Telle une pierre d’achoppement au début du récit, « Cela ne veut rien dire » est alors le point de départ d’une révolte qui conduira Meursault, à la fin de la Deuxième Partie, à la découverte de la « tendre indifférence du monde » (É 183). Toutefois, à cause de cette proposition synthétique, lorsque Meursault lit le télégramme de l’asile, on a l’impression d’une simple constatation. D’autant plus que la remarque suivante revient encore sur une indication temporelle sans véritable importance : « C’était peut-être hier ». Mis ensemble et considérés dans leur rapport avec le reste du récit, tous ces éléments textuels, devant lesquels nous restons souvent désemparés, s’annoncent comme un programme de lecture du roman. À ce propos, Jean-Michel Adam (1995 : 65) affirme que :

Le premier paragraphe de L’Étranger trébuche littéralement sur le premier mot du roman (« Aujourd'hui »), bégaie un « peut-être hier » et glose l'adverbe temporel (« demain »), trace de l'ancrage énonciatif du discours officiel posé comme déclencheur fictif de la parole du narrateur. En problématisant le temps et en plaçant d'entrée les défaillances du sens au cœur du texte (« Je ne sais pas », « Cela ne veut rien dire », sans parler des multiples négations dont le second paragraphe est saturé), on peut dire que le ton est donné.
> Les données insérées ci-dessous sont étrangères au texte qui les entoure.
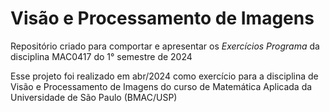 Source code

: # Visão e Processamento de Imagens

Repositório criado para comportar e apresentar os *Exercícios Programa* da disciplina MAC0417 do 1° semestre de 2024

Esse projeto foi realizado em abr/2024 como exercício para a disciplina de Visão e Processamento de Imagens do curso de Matemática Aplicada da Universidade de São Paulo (BMAC/USP)
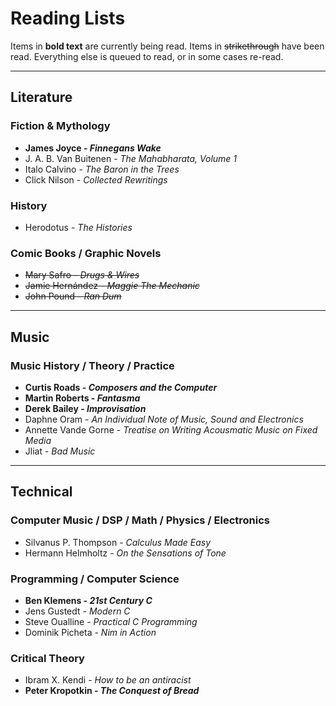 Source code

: # Reading Lists

Items in **bold text** are currently being read.
Items in <del>strikethrough</del> have been read.
Everything else is queued to read, or in some cases re-read.

<hr>

## Literature

### Fiction & Mythology

- **James Joyce - _Finnegans Wake_**
- J. A. B. Van Buitenen - _The Mahabharata, Volume 1_
- Italo Calvino - _The Baron in the Trees_
- Click Nilson - _Collected Rewritings_

### History

- Herodotus - _The Histories_

### Comic Books / Graphic Novels

- <del>Mary Safro - _Drugs & Wires_</del>
- <del>Jamie Hernández - _Maggie The Mechanic_</del>
- <del>John Pound - _Ran Dum_</del>

<hr>

## Music

### Music History / Theory / Practice

- **Curtis Roads - _Composers and the Computer_**
- **Martin Roberts - _Fantasma_**
- **Derek Bailey - _Improvisation_**
- Daphne Oram - _An Individual Note of Music, Sound and Electronics_
- Annette Vande Gorne - _Treatise on Writing Acousmatic Music on Fixed Media_
- Jliat - _Bad Music_

<hr>

## Technical

### Computer Music / DSP / Math / Physics / Electronics

- Silvanus P. Thompson - _Calculus Made Easy_
- Hermann Helmholtz - _On the Sensations of Tone_

### Programming / Computer Science

- **Ben Klemens - _21st Century C_**
- Jens Gustedt - _Modern C_
- Steve Oualline - _Practical C Programming_
- Dominik Picheta - _Nim in Action_

### Critical Theory

- Ibram X. Kendi - _How to be an antiracist_
- **Peter Kropotkin - _The Conquest of Bread_**


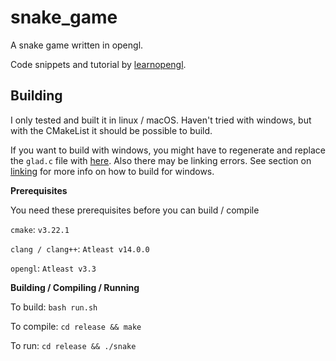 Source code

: # snake_game

A snake game written in opengl.

Code snippets and tutorial by [learnopengl](https://learnopengl.com/).

## Building

I only tested and built it in linux / macOS. Haven't tried with windows, but with the CMakeList it should be possible to build.

If you want to build with windows, you might have to regenerate and replace the `glad.c` file with [here](https://glad.dav1d.de/). Also there may be linking errors. See section on [linking](https://learnopengl.com/Getting-started/Creating-a-window) for more info on how to build for windows.

**Prerequisites**

You need these prerequisites before you can build / compile

`cmake`: `v3.22.1`

`clang / clang++`: `Atleast v14.0.0`

`opengl`: `Atleast v3.3`

**Building / Compiling / Running**

To build: `bash run.sh`

To compile: `cd release && make`

To run: `cd release && ./snake`
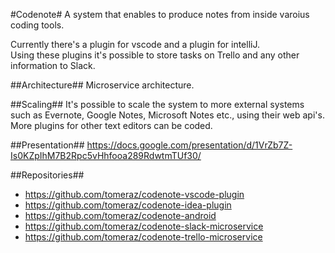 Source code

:#Codenote#
A system that enables to produce notes from inside varoius coding tools.

Currently there's a plugin for vscode and a plugin for intelliJ.<br>
Using these plugins it's possible to store tasks on Trello and any other information to Slack.

##Architecture##
Microservice architecture.

##Scaling##
It's possible to scale the system to more external systems such as Evernote, Google Notes, Microsoft Notes etc., using their web api's.<br>
More plugins for other text editors can be coded.

##Presentation##
https://docs.google.com/presentation/d/1VrZb7Z-Is0KZpIhM7B2Rpc5vHhfooa289RdwtmTUf30/

##Repositories##
* https://github.com/tomeraz/codenote-vscode-plugin
* https://github.com/tomeraz/codenote-idea-plugin
* https://github.com/tomeraz/codenote-android
* https://github.com/tomeraz/codenote-slack-microservice
* https://github.com/tomeraz/codenote-trello-microservice
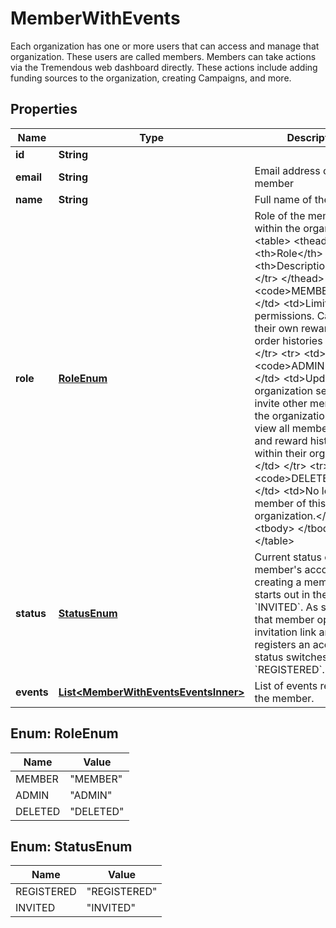 

# MemberWithEvents

Each organization has one or more users that can access and manage that organization. These users are called members.  Members can take actions via the Tremendous web dashboard directly.  These actions include adding funding sources to the organization, creating Campaigns, and more. 

## Properties

| Name | Type | Description | Notes |
|------------ | ------------- | ------------- | -------------|
|**id** | **String** |  |  [readonly] |
|**email** | **String** | Email address of the member |  |
|**name** | **String** | Full name of the member |  |
|**role** | [**RoleEnum**](#RoleEnum) | Role of the member within the organization.  &lt;table&gt;   &lt;thead&gt;     &lt;tr&gt;       &lt;th&gt;Role&lt;/th&gt;       &lt;th&gt;Description&lt;/th&gt;     &lt;/tr&gt;   &lt;/thead&gt;     &lt;tr&gt;       &lt;td&gt;&lt;code&gt;MEMBER&lt;/code&gt;&lt;/td&gt;       &lt;td&gt;Limited permissions. Can view their own reward and order histories only.&lt;/td&gt;     &lt;/tr&gt;     &lt;tr&gt;       &lt;td&gt;&lt;code&gt;ADMIN&lt;/code&gt;&lt;/td&gt;       &lt;td&gt;Update organization settings, invite other members to the organization, and view all member order and reward histories within their organization.&lt;/td&gt;     &lt;/tr&gt;     &lt;tr&gt;       &lt;td&gt;&lt;code&gt;DELETED&lt;/code&gt;&lt;/td&gt;       &lt;td&gt;No longer a member of this organization.&lt;/td&gt;     &lt;/tr&gt;   &lt;tbody&gt;   &lt;/tbody&gt; &lt;/table&gt;  |  |
|**status** | [**StatusEnum**](#StatusEnum) | Current status of the member&#39;s account.  When creating a member it starts out in the status &#x60;INVITED&#x60;. As soon as that member open the invitation link and registers an account, the status switches to &#x60;REGISTERED&#x60;.  |  [readonly] |
|**events** | [**List&lt;MemberWithEventsEventsInner&gt;**](MemberWithEventsEventsInner.md) | List of events related to the member. |  [optional] [readonly] |



## Enum: RoleEnum

| Name | Value |
|---- | -----|
| MEMBER | &quot;MEMBER&quot; |
| ADMIN | &quot;ADMIN&quot; |
| DELETED | &quot;DELETED&quot; |



## Enum: StatusEnum

| Name | Value |
|---- | -----|
| REGISTERED | &quot;REGISTERED&quot; |
| INVITED | &quot;INVITED&quot; |



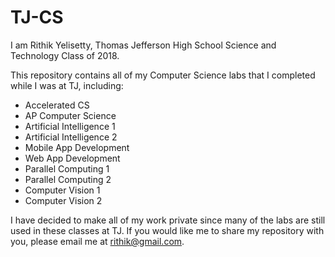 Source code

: # TJ-CS

I am Rithik Yelisetty, Thomas Jefferson High School Science and Technology Class of 2018. 

This repository contains all of my Computer Science labs that I completed while I was at TJ, including:
- Accelerated CS
- AP Computer Science
- Artificial Intelligence 1 
- Artificial Intelligence 2
- Mobile App Development
- Web App Development
- Parallel Computing 1
- Parallel Computing 2
- Computer Vision 1
- Computer Vision 2

I have decided to make all of my work private since many of the labs are still used in these classes at TJ. If you would like me to share my repository with you, please email me at rithik@gmail.com.
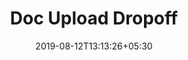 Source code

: ---
title: "Doc Upload Dropoff"
date: 2019-08-12T13:13:26+05:30
type: "emails"
layout: "doc-upload-dropoff"
--- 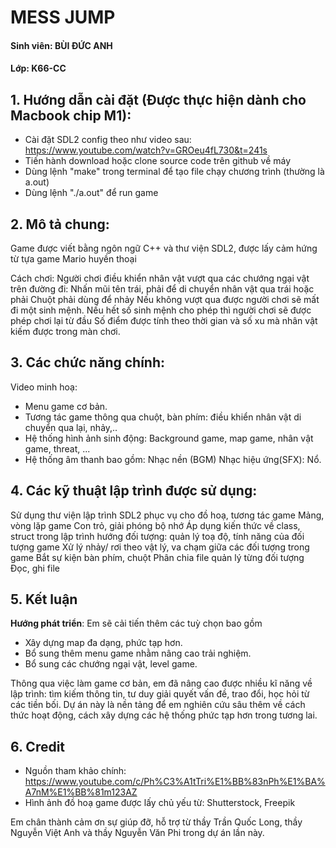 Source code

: # **MESS JUMP** 
#### Sinh viên: BÙI ĐỨC ANH 
#### Lớp: K66-CC

## 1. Hướng dẫn cài đặt (Được thực hiện dành cho Macbook chip M1):
   - Cài đặt SDL2 config theo như video sau: https://www.youtube.com/watch?v=GROeu4fL730&t=241s
   - Tiến hành download hoặc clone source code trên github về máy
   - Dùng lệnh "make" trong terminal để tạo file chạy chương trình (thường là a.out)
   - Dùng lệnh "./a.out" để run game

## 2. Mô tả chung:
  Game được viết bằng ngôn ngữ C++ và thư viện SDL2, được lấy cảm hứng từ tựa game Mario huyền thoại

  Cách chơi: 
  Người chơi điều khiển nhân vật vượt qua các chướng ngại vật trên đường đi:
   Nhấn mũi tên trái, phải để di chuyển nhân vật qua trái hoặc phải
   Chuột phải dùng để nhảy
  Nếu không vượt qua được người chơi sẽ mất đi một sinh mệnh. Nếu hết số sinh mệnh cho phép thì người chơi sẽ 
  được phép chơi lại từ đầu
  Số điểm được tính theo thời gian và số xu mà nhân vật kiếm được trong màn chơi.

## 3. Các chức năng chính:
  Video minh hoạ:
  - Menu game cơ bản.
  - Tương tác game thông qua chuột, bàn phím: điều khiển nhân vật di chuyển qua lại, nhảy,..
  - Hệ thống hình ảnh sinh động: Background game, map game, nhân vật game, threat, ...
  - Hệ thống âm thanh bao gồm:
  Nhạc nền (BGM)
  Nhạc hiệu ứng(SFX): Nổ.

## 4. Các kỹ thuật lập trình được sử dụng:
  Sử dụng thư viện lập trình SDL2 phục vụ cho đồ hoạ, tương tác game 
  Mảng, vòng lặp game
  Con trỏ, giải phóng bộ nhớ
  Áp dụng kiến thức về class, struct trong lập trình hướng đối tượng: quản lý toạ độ, tính năng của đối tượng game
  Xử lý nhảy/ rơi theo vật lý, va chạm giữa các đối tượng trong game
  Bắt sự kiện bàn phím, chuột
  Phân chia file quản lý từng đối tượng 
  Đọc, ghi file

## 5. Kết luận
 **Hướng phát triển**: 
Em sẽ cải tiến thêm các tuỳ chọn bao gồm
 - Xây dựng map đa dạng, phức tạp hơn. 
 - Bổ sung thêm menu game nhằm nâng cao trải nghiệm.
 - Bổ sung các chướng ngại vật, level game.

Thông qua việc làm game cơ bản, em đã nâng cao được nhiều kĩ năng về lập trình: tìm kiếm thông tin, tư duy giải quyết vấn đề, trao đổi, học hỏi từ các tiền bối. 
Dự án này là nền tảng để em nghiên cứu sâu thêm về cách thức hoạt động, cách xây dựng các hệ thống phức tạp hơn trong tương lai.

## 6. Credit
- Nguồn tham khảo chính: https://www.youtube.com/c/Ph%C3%A1tTri%E1%BB%83nPh%E1%BA%A7nM%E1%BB%81m123AZ
- Hình ảnh đồ hoạ game được lấy chủ yếu từ: Shutterstock, Freepik

 Em chân thành cảm ơn sự giúp đỡ, hỗ trợ từ thầy Trần Quốc Long, thầy Nguyễn Việt Anh và thầy Nguyễn Văn Phi trong dự án lần này.

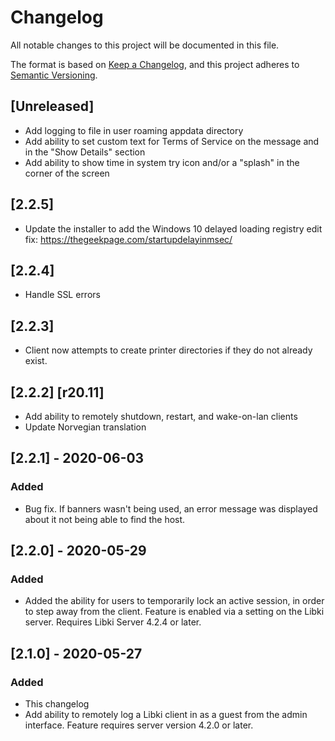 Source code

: # Changelog
All notable changes to this project will be documented in this file.

The format is based on [Keep a Changelog](https://keepachangelog.com/en/1.0.0/),
and this project adheres to [Semantic Versioning](https://semver.org/spec/v2.0.0.html).

## [Unreleased]
- Add logging to file in user roaming appdata directory
- Add ability to set custom text for Terms of Service on the message and in the "Show Details" section
- Add ability to show time in system try icon and/or a "splash" in the corner of the screen

## [2.2.5]
- Update the installer to add the Windows 10 delayed loading registry edit fix: https://thegeekpage.com/startupdelayinmsec/

## [2.2.4]
- Handle SSL errors

## [2.2.3]
- Client now attempts to create printer directories if they do not already exist.

## [2.2.2] [r20.11]
- Add ability to remotely shutdown, restart, and wake-on-lan clients
- Update Norvegian translation

## [2.2.1] - 2020-06-03
### Added
- Bug fix. If banners wasn't being used, an error message was displayed about it not being able to find the host.

## [2.2.0] - 2020-05-29
### Added
- Added the ability for users to temporarily lock an active session, in order to step away from the client. Feature is enabled via a setting on the Libki server. Requires Libki Server 4.2.4 or later.

## [2.1.0] - 2020-05-27
### Added
- This changelog
- Add ability to remotely log a Libki client in as a guest from the admin interface. Feature requires server version 4.2.0 or later.

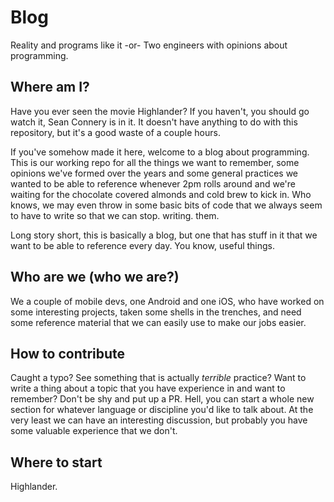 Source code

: # Blog
Reality and programs like it -or- Two engineers with opinions about programming.

## Where am I?
Have you ever seen the movie Highlander? If you haven't, you should go watch it, Sean Connery is in it. It doesn't have anything to do with this repository, but it's a good waste of a couple hours.

If you've somehow made it here, welcome to a blog about programming. This is our working repo for all the things we want to remember, some opinions we've formed over the years and some general practices we wanted to be able to reference whenever 2pm rolls around and we're waiting for the chocolate covered almonds and cold brew to kick in. Who knows, we may even throw in some basic bits of code that we always seem to have to write so that we can stop. writing. them.

Long story short, this is basically a blog, but one that has stuff in it that we want to be able to reference every day. You know, useful things.

## Who are we (who we are?)
We a couple of mobile devs, one Android and one iOS, who have worked on some interesting projects, taken some shells in the trenches, and need some reference material that we can easily use to make our jobs easier.

## How to contribute
Caught a typo? See something that is actually *terrible* practice? Want to write a thing about a topic that you have experience in and want to remember? Don't be shy and put up a PR. Hell, you can start a whole new section for whatever language or discipline you'd like to talk about. At the very least we can have an interesting discussion, but probably you have some valuable experience that we don't.

## Where to start
Highlander.

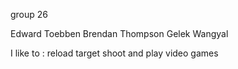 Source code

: group 26 

Edward Toebben
Brendan Thompson
Gelek Wangyal


I like to :
	reload
	target shoot
	and play video games
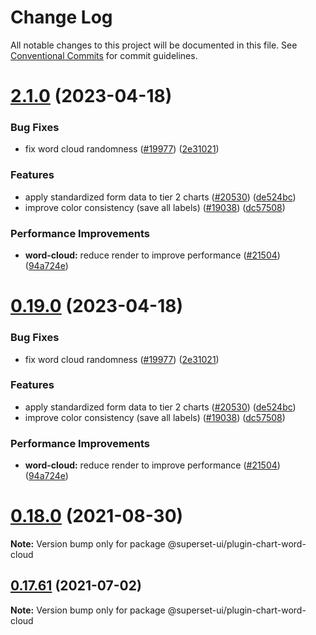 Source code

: # Change Log

All notable changes to this project will be documented in this file.
See [Conventional Commits](https://conventionalcommits.org) for commit guidelines.

# [2.1.0](https://github.com/apache-superset/superset-ui/compare/v2021.41.0...v2.1.0) (2023-04-18)

### Bug Fixes

- fix word cloud randomness ([#19977](https://github.com/apache-superset/superset-ui/issues/19977)) ([2e31021](https://github.com/apache-superset/superset-ui/commit/2e31021ecd6cc390fbe29d2837c026c6ac43903b))

### Features

- apply standardized form data to tier 2 charts ([#20530](https://github.com/apache-superset/superset-ui/issues/20530)) ([de524bc](https://github.com/apache-superset/superset-ui/commit/de524bc59f011fd361dcdb7d35c2cb51f7eba442))
- improve color consistency (save all labels) ([#19038](https://github.com/apache-superset/superset-ui/issues/19038)) ([dc57508](https://github.com/apache-superset/superset-ui/commit/dc575080d7e43d40b1734bb8f44fdc291cb95b11))

### Performance Improvements

- **word-cloud:** reduce render to improve performance ([#21504](https://github.com/apache-superset/superset-ui/issues/21504)) ([94a724e](https://github.com/apache-superset/superset-ui/commit/94a724e49bd8887d3c3bba1551f6f7415c64eb0a))

# [0.19.0](https://github.com/apache-superset/superset-ui/compare/v2021.41.0...v0.19.0) (2023-04-18)

### Bug Fixes

- fix word cloud randomness ([#19977](https://github.com/apache-superset/superset-ui/issues/19977)) ([2e31021](https://github.com/apache-superset/superset-ui/commit/2e31021ecd6cc390fbe29d2837c026c6ac43903b))

### Features

- apply standardized form data to tier 2 charts ([#20530](https://github.com/apache-superset/superset-ui/issues/20530)) ([de524bc](https://github.com/apache-superset/superset-ui/commit/de524bc59f011fd361dcdb7d35c2cb51f7eba442))
- improve color consistency (save all labels) ([#19038](https://github.com/apache-superset/superset-ui/issues/19038)) ([dc57508](https://github.com/apache-superset/superset-ui/commit/dc575080d7e43d40b1734bb8f44fdc291cb95b11))

### Performance Improvements

- **word-cloud:** reduce render to improve performance ([#21504](https://github.com/apache-superset/superset-ui/issues/21504)) ([94a724e](https://github.com/apache-superset/superset-ui/commit/94a724e49bd8887d3c3bba1551f6f7415c64eb0a))

# [0.18.0](https://github.com/apache-superset/superset-ui/compare/v0.17.87...v0.18.0) (2021-08-30)

**Note:** Version bump only for package @superset-ui/plugin-chart-word-cloud

## [0.17.61](https://github.com/apache-superset/superset-ui/compare/v0.17.60...v0.17.61) (2021-07-02)

**Note:** Version bump only for package @superset-ui/plugin-chart-word-cloud
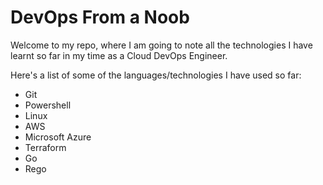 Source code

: # DevOps From a Noob
Welcome to my repo, where I am going to note all the technologies I have learnt so far in my time as a Cloud DevOps Engineer.

Here's a list of some of the languages/technologies I have used so far:
- Git
- Powershell
- Linux
- AWS
- Microsoft Azure
- Terraform
- Go
- Rego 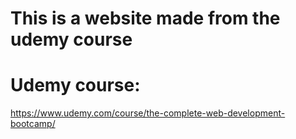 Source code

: # This is a website made from the udemy course

# Udemy course:

https://www.udemy.com/course/the-complete-web-development-bootcamp/
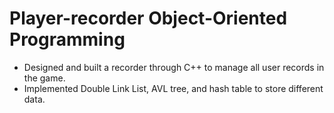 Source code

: # Player-recorder Object-Oriented Programming

- Designed and built a recorder through C++ to manage all user records in the game.
- Implemented Double Link List, AVL tree, and hash table to store different data.
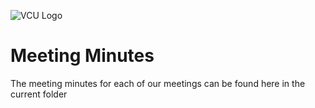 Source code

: ![VCU Logo](https://ocpe.vcu.edu/media/ocpe/images/logos/bm_CollEng_CompSci_RF2_hz_4c.png)

# Meeting Minutes
The meeting minutes for each of our meetings can be found here in the current folder
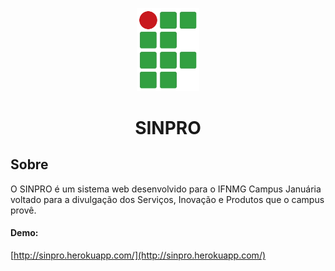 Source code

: <p align="center"><img src="https://raw.githubusercontent.com/gabriel2m/portal-ifnmg/master/resources/img/ifnmg-logo.png" width="100"></p>
<h1 align="center">SINPRO</h1>

## Sobre
O SINPRO é um sistema web desenvolvido para o IFNMG Campus Januária voltado para a divulgação dos Serviços, Inovação e Produtos que o campus provê.

#### Demo:
[http://sinpro.herokuapp.com/](http://sinpro.herokuapp.com/) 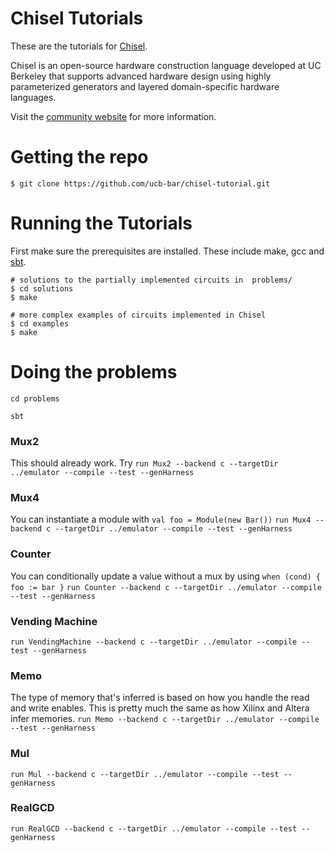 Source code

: Chisel Tutorials
================

These are the tutorials for [Chisel](https://github.com/ucb-bar/chisel).

Chisel is an open-source hardware construction language developed
at UC Berkeley that supports advanced hardware design using highly
parameterized generators and layered domain-specific hardware languages.

Visit the [community website](http://chisel.eecs.berkeley.edu/) for more
information.

Getting the repo
================

    $ git clone https://github.com/ucb-bar/chisel-tutorial.git

Running the Tutorials
=====================

First make sure the prerequisites are installed. These include make, gcc
and [sbt](http://www.scala-sbt.org/release/docs/Getting-Started/Setup.html).

    # solutions to the partially implemented circuits in  problems/
    $ cd solutions
    $ make

    # more complex examples of circuits implemented in Chisel
    $ cd examples
    $ make


Doing the problems
=====================
`cd problems`

`sbt`

### Mux2
This should already work. Try
`run Mux2 --backend c --targetDir ../emulator --compile --test --genHarness`

### Mux4

You can instantiate a module with `val foo = Module(new Bar())`
`run Mux4 --backend c --targetDir ../emulator --compile --test --genHarness`

### Counter
You can conditionally update a value without a mux by using `when (cond) { foo := bar }`
`run Counter --backend c --targetDir ../emulator --compile --test --genHarness`

### Vending Machine
`run VendingMachine --backend c --targetDir ../emulator --compile --test --genHarness`

### Memo
The type of memory that's inferred is based on how you handle the read and write enables. This is pretty much the same as how Xilinx and Altera infer memories.
`run Memo --backend c --targetDir ../emulator --compile --test --genHarness`

### Mul
`run Mul --backend c --targetDir ../emulator --compile --test --genHarness`

### RealGCD
`run RealGCD --backend c --targetDir ../emulator --compile --test --genHarness`
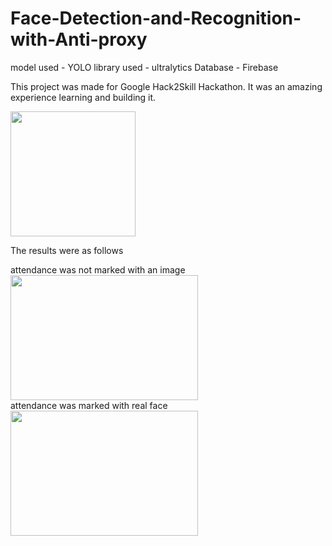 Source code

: ﻿# Face-Detection-and-Recognition-with-Anti-proxy
model used   - YOLO
library used - ultralytics
Database     - Firebase

This project was made for Google Hack2Skill Hackathon. It was an amazing experience learning and building it.

<img src="https://github.com/user-attachments/assets/f4622e56-44f4-4247-80e3-868c99ff2f62" width="200" height="200"/>

The results were as follows

attendance was not marked with an image
<br>
<img src="https://github.com/user-attachments/assets/11488422-33e0-4343-b6d4-1dbfecf53205" width="300" height="200"/>
<br>
attendance was marked with real face
<br>
<img src="https://github.com/user-attachments/assets/b7648a11-6b2f-4774-85a2-6bc2d72da4a5" width="300" height="200"/>
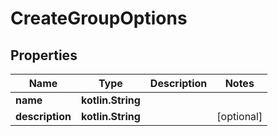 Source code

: 
# CreateGroupOptions

## Properties
Name | Type | Description | Notes
------------ | ------------- | ------------- | -------------
**name** | **kotlin.String** |  | 
**description** | **kotlin.String** |  |  [optional]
Analyse des traductions italiennes

Bien que les différences entre les deux traductions italiennes de ces premières lignes puissent apparaître minimales, elles nous en disent beaucoup de la posture traductive que leurs auteurs respectifs ont adopté pour le récit dans son intégralité, en raison du fait que l’incipit offre un aperçu emblématique du style de l’écriture camusienne dans ce roman. Comme nous allons le montrer, Zevi a opté pour une stratégie majoritairement littérale moyennant des procédés de traduction directe. Ses choix ont l’avantage de sauvegarder souvent le laconisme de Meursault et fonctionnent assez bien, globalement, pour un texte comme L’Étranger. Cependant, cela a aussi donné lieu à des formulations parfois maladroites, peu idiomatiques, avec des calques structurels et lexicaux très lourds qui brouillent la lisibilité du texte. De plus, en dépit du mot à mot, dans la traduction de Zevi on observe une certaine tendance à la clarification du sens, qui passe ici surtout par les faits de syntaxe. Malgré une optique sans doute plus ciblée sur la réception du public d’arrivée, Perroni, quant à lui, a su mieux respecter les registres de langue et l’ordonnancement du texte ; même si, dans quelques cas, il a pris de plus grandes libertés (pondérées) par rapport à la lettre du texte-source.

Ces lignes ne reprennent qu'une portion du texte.